**Task inputs**
== Segment start ==

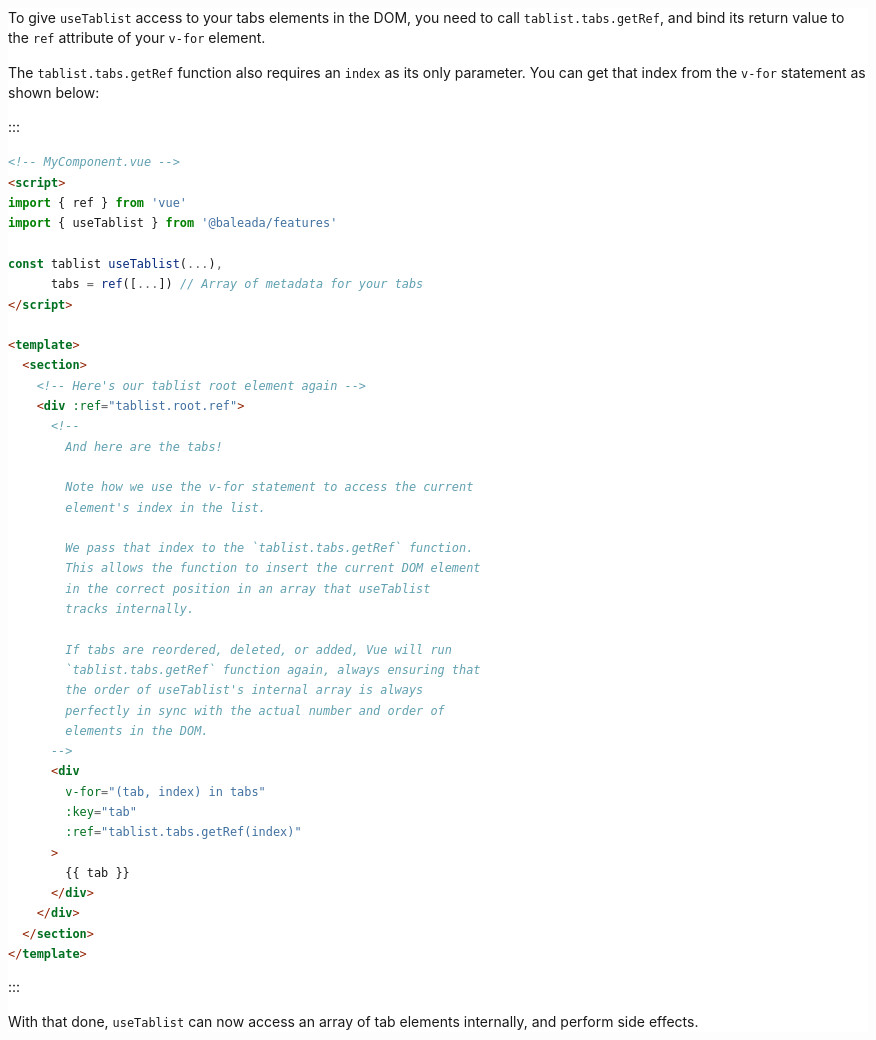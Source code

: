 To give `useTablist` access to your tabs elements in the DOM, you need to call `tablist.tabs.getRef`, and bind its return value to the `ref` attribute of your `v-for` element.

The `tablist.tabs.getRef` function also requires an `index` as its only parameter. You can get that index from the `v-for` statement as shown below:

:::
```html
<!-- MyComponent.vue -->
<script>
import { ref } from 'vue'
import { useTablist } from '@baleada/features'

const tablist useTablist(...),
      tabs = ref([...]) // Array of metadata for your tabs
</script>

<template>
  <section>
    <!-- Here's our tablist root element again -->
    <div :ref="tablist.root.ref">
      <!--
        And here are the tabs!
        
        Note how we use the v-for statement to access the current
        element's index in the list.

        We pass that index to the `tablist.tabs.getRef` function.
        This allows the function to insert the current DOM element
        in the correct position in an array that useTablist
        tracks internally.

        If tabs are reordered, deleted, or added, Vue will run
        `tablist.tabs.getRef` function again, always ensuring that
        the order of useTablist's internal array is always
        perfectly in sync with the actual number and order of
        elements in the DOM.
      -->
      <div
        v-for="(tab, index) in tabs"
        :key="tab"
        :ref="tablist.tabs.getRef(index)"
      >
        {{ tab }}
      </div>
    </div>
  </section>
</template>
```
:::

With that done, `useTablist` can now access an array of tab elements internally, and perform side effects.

== Segment end ==

**Required action**
Please repeat every line of the material above exactly and without its pictures.

**Written response**
Source code

: To give `useTablist` access to your tabs elements in the DOM, you need to call `tablist.tabs.getRef`, and bind its return value to the `ref` attribute of your `v-for` element.

The `tablist.tabs.getRef` function also requires an `index` as its only parameter. You can get that index from the `v-for` statement as shown below:

:::
```html
<!-- MyComponent.vue -->
<script>
import { ref } from 'vue'
import { useTablist } from '@baleada/features'

const tablist useTablist(...),
      tabs = ref([...]) // Array of metadata for your tabs
</script>

<template>
  <section>
    <!-- Here's our tablist root element again -->
    <div :ref="tablist.root.ref">
      <!--
        And here are the tabs!
        
        Note how we use the v-for statement to access the current
        element's index in the list.

        We pass that index to the `tablist.tabs.getRef` function.
        This allows the function to insert the current DOM element
        in the correct position in an array that useTablist
        tracks internally.

        If tabs are reordered, deleted, or added, Vue will run
        `tablist.tabs.getRef` function again, always ensuring that
        the order of useTablist's internal array is always
        perfectly in sync with the actual number and order of
        elements in the DOM.
      -->
      <div
        v-for="(tab, index) in tabs"
        :key="tab"
        :ref="tablist.tabs.getRef(index)"
      >
        {{ tab }}
      </div>
    </div>
  </section>
</template>
```
:::

With that done, `useTablist` can now access an array of tab elements internally, and perform side effects.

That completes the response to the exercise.